In fact, A Fidai Film presents itself as a certain reckoning, a restitution of Palestinian national memories. It is motivated by the recovery of footage four decades after the IDF (Israel Defense Forces) seized a large part of the national archive of the PLO (Palestine Liberation Organization) at the Palestine Research Center, at the time under the protection of the Lebanese government, following a barbaric terrorist attack in 1982, which killed dozens of people.

What we have, then, is a complex and dense counter-narrative formed by the discovery of this archive of national memories, as is explained in a subtitle, as a final credit, with the transcription of a phone conversation with the filmmaker which explains the discovery of the archive.
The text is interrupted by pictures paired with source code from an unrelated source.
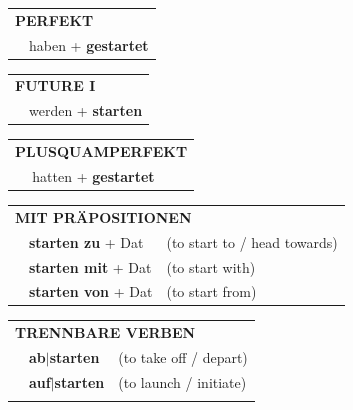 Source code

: \documentclass[10pt,a4paper]{revtex4-2}
\begin{document}
\begin{verbbox}
 \begin{tabular}{rl}
     \multicolumn{2}{l}{\textbf{PERFEKT}}\\
   & haben + \textbf{gestartet}\\
  \end{tabular}
\hfill
\begin{tabular}{rl}
    \multicolumn{2}{l}{\textbf{FUTURE I}}\\
   & werden + \textbf{starten}\\
  \end{tabular}
\hfill
\begin{tabular}{rl}
    \multicolumn{2}{l}{\textbf{PLUSQUAMPERFEKT}}\\
   & hatten + \textbf{gestartet}\\
  \end{tabular}

 \vspace{10pt}

\begin{tabular}{lll}
      \multicolumn{3}{l}{\textbf{MIT PRÄPOSITIONEN}}\\
& \textbf{starten zu} + Dat & (to start to / head towards)\\
& \textbf{starten mit} + Dat & (to start with)\\
& \textbf{starten von} + Dat & (to start from)\\
\end{tabular}
  \hfill
\begin{tabular}{lll}
      \multicolumn{3}{l}{\textbf{TRENNBARE VERBEN}}\\
 & \textbf{ab$|$starten} & (to take off / depart)\\
 & \textbf{auf$|$starten} & (to launch / initiate)\\
\vspace{10pt}
  \end{tabular}


\vspace{-5pt}
\end{verbbox}
\end{document}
Through these documents, films and photographic material the urgency of this cinema is created: it is a counter-archive of sorts intended to recontextualize images and stitch together materials, whilst realizing that the past always returns to the present, just like in the initial spiel. (The film had been finished before the tragic events of 7 October 2023.)

Aljafari even directly interferes with the images, combining – through Yanning Willmann’s disturbing montage – fragments from different eras, not even shying away from using red paint to deface images and text indexed by the Israeli authorities in an effective reflex of self-censorship. The tragic history of Palestine is revisited, through excerpts from the British occupation during the British Mandate, the first Israeli-Arab war in 1948, the Nakba (deportation and genocide), accompanied by images of prison camps, abandoned corpses, banal street scenes and demolitions, etc.

By including this red element of faces and bodies – and even rivers that turn into blood – these archival images acquire a new meaning and an unexpected effect of artistic beauty in a space of desolation. The effect is continued in the contrast of the occupying gaze, in excerpts from Israeli films, with languid couples, in sunset scenes, cursing their future as hostages of endless pleasure.

This is, in fact, authentic cinematic sabotage, where Aljafari’s desire to prove the lives of his people is felt. Something is returned throughout a complex layered work, with the alteration of new sounds, the inclusion of red silhouettes of children, elements of fire, going to the limit of reintroducing scratches and defects in the film, in a clear inversion of restoration, as a way of rescuing sabotaged memory. This is the self-narrative of the “camera of the dispossessed.”